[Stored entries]
----------

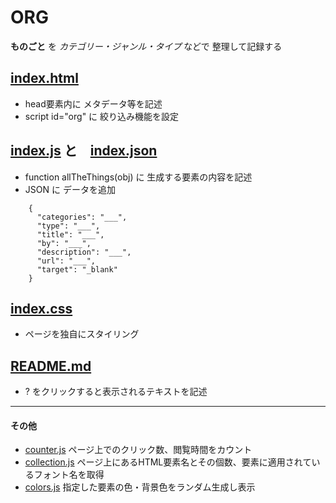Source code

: # ORG
**ものごと** を *カテゴリー・ジャンル・タイプ* などで 整理して記録する

## [index.html](index.html)
* head要素内に メタデータ等を記述
* script id="org" に 絞り込み機能を設定

## [index.js](profile/index.js) と　[index.json](profile/index.json)
* function allTheThings(obj) に 生成する要素の内容を記述
* JSON に データを追加

```
    {
      "categories": "___",
      "type": "___",
      "title": "___",
      "by": "___",
      "description": "___",
      "url": "___",
      "target": "_blank"
    }

```

## [index.css](profile/index.css)
* ページを独自にスタイリング

## [README.md](profile/README.md)
* ? をクリックすると表示されるテキストを記述

***

#### その他
* [counter.js](/js/counter.js) ページ上でのクリック数、閲覧時間をカウント
* [collection.js](/js/collection.js) ページ上にあるHTML要素名とその個数、要素に適用されているフォント名を取得
* [colors.js](/js/colors.js) 指定した要素の色・背景色をランダム生成し表示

----------

__Instructions to follow__. An exact copy of the lines from the one with "## [index.html](index.html)" to the final line of the entries is all that the answer should hold.

__Completed task__.
## [index.html](index.html)
* head要素内に メタデータ等を記述
* script id="org" に 絞り込み機能を設定

## [index.js](profile/index.js) と　[index.json](profile/index.json)
* function allTheThings(obj) に 生成する要素の内容を記述
* JSON に データを追加

```
    {
      "categories": "___",
      "type": "___",
      "title": "___",
      "by": "___",
      "description": "___",
      "url": "___",
      "target": "_blank"
    }

```

## [index.css](profile/index.css)
* ページを独自にスタイリング

## [README.md](profile/README.md)
* ? をクリックすると表示されるテキストを記述

***

#### その他
* [counter.js](/js/counter.js) ページ上でのクリック数、閲覧時間をカウント
* [collection.js](/js/collection.js) ページ上にあるHTML要素名とその個数、要素に適用されているフォント名を取得
* [colors.js](/js/colors.js) 指定した要素の色・背景色をランダム生成し表示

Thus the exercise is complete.